Talvez alguns de vós tenham ouvido falar da grande história de Sixto Rodriguez, poeta e cantor folk do submundo americano, que se tornou um fenómeno de culto na África do Sul sem o saber.


O documentário Searching for sugar man acompanha a viagem de dois sul-africanos em busca desta mítica figura. Neste filme, que aconselho a todos, conhecemos a história de um homem que fora completamente esquecido na sua terra, mas que era adorado sem saber por milhares de fãs do outro lado do mundo.


Mais do que adorado, Rodrigues acabou por se tornar um símbolo do movimento anti-apartheid.
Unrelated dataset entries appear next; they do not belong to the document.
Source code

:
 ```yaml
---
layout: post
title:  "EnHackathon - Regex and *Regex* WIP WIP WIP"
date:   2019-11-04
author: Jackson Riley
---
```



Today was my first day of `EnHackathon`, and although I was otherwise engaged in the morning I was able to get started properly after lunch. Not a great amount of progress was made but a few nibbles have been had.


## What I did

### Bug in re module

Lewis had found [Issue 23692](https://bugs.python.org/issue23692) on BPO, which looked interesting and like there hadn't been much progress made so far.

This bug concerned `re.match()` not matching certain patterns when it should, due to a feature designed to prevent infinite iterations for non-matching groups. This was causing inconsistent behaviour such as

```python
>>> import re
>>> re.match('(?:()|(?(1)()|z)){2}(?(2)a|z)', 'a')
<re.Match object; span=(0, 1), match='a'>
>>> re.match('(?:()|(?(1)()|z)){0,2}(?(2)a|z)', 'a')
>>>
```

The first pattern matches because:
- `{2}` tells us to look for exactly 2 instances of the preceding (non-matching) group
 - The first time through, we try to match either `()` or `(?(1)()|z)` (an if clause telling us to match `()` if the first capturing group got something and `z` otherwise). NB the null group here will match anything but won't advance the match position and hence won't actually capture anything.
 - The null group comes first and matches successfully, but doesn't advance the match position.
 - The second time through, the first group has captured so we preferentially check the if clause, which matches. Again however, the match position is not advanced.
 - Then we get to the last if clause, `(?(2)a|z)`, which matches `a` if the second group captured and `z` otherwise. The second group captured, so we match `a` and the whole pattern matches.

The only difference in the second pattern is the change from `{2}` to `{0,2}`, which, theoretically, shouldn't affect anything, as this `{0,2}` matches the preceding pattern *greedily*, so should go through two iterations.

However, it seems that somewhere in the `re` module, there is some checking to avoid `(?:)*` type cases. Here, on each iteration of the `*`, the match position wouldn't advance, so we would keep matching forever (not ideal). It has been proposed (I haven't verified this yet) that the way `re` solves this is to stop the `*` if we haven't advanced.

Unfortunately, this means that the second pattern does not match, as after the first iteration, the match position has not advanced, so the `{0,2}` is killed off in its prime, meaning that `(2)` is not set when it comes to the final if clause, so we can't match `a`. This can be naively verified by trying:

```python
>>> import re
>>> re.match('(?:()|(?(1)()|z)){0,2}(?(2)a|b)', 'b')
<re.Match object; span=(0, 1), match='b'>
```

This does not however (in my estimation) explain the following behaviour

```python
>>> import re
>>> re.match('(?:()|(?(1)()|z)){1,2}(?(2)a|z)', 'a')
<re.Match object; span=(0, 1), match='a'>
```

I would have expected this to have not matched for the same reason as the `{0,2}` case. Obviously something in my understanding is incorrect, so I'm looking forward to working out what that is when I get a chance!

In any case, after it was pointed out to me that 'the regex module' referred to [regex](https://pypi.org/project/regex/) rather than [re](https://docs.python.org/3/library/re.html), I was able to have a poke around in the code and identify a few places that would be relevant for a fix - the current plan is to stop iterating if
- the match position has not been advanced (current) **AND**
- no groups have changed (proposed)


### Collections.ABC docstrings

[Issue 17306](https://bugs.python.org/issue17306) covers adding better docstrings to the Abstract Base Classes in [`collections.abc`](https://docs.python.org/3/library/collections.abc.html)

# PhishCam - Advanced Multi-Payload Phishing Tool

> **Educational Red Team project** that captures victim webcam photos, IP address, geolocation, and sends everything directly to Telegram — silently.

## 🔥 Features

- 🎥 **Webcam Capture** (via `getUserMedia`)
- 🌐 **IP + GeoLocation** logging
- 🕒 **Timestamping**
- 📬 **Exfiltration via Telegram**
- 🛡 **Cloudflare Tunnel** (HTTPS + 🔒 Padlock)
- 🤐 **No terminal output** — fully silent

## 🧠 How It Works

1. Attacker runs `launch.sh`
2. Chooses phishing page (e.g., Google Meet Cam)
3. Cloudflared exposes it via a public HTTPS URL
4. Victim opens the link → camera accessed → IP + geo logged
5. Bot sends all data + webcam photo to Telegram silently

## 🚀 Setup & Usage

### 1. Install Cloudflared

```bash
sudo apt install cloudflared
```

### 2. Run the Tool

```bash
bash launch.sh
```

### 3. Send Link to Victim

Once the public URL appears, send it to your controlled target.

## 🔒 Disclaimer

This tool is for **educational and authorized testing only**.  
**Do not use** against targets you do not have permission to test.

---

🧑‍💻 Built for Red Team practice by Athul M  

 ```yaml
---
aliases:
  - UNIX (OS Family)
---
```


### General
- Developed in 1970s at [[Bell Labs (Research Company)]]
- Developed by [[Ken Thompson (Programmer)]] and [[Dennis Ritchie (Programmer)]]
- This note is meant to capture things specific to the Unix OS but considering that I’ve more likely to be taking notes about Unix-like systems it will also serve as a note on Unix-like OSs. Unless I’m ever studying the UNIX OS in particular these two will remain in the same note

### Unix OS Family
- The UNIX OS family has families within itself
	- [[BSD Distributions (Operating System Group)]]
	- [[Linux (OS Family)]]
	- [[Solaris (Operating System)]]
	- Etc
Tudo enquanto vivia uma vida humilde nas sombras, trabalhando na construção civil. Quem não viu o filme permita-me este spoiler, que é demasiado bom para não partilhar: não só os dois amigos conseguem, de facto, encontrar Rodriguez como a sua descoberta irá culminar, em 1998, num grande concerto em África do Sul onde o artista se dirige ao público com as palavras “thanks for keeping me alive”.


Esta é uma daquelas histórias de encher o coração que são tão raras na vida real que, quando acontecem, têm que ser contadas a todo o mundo.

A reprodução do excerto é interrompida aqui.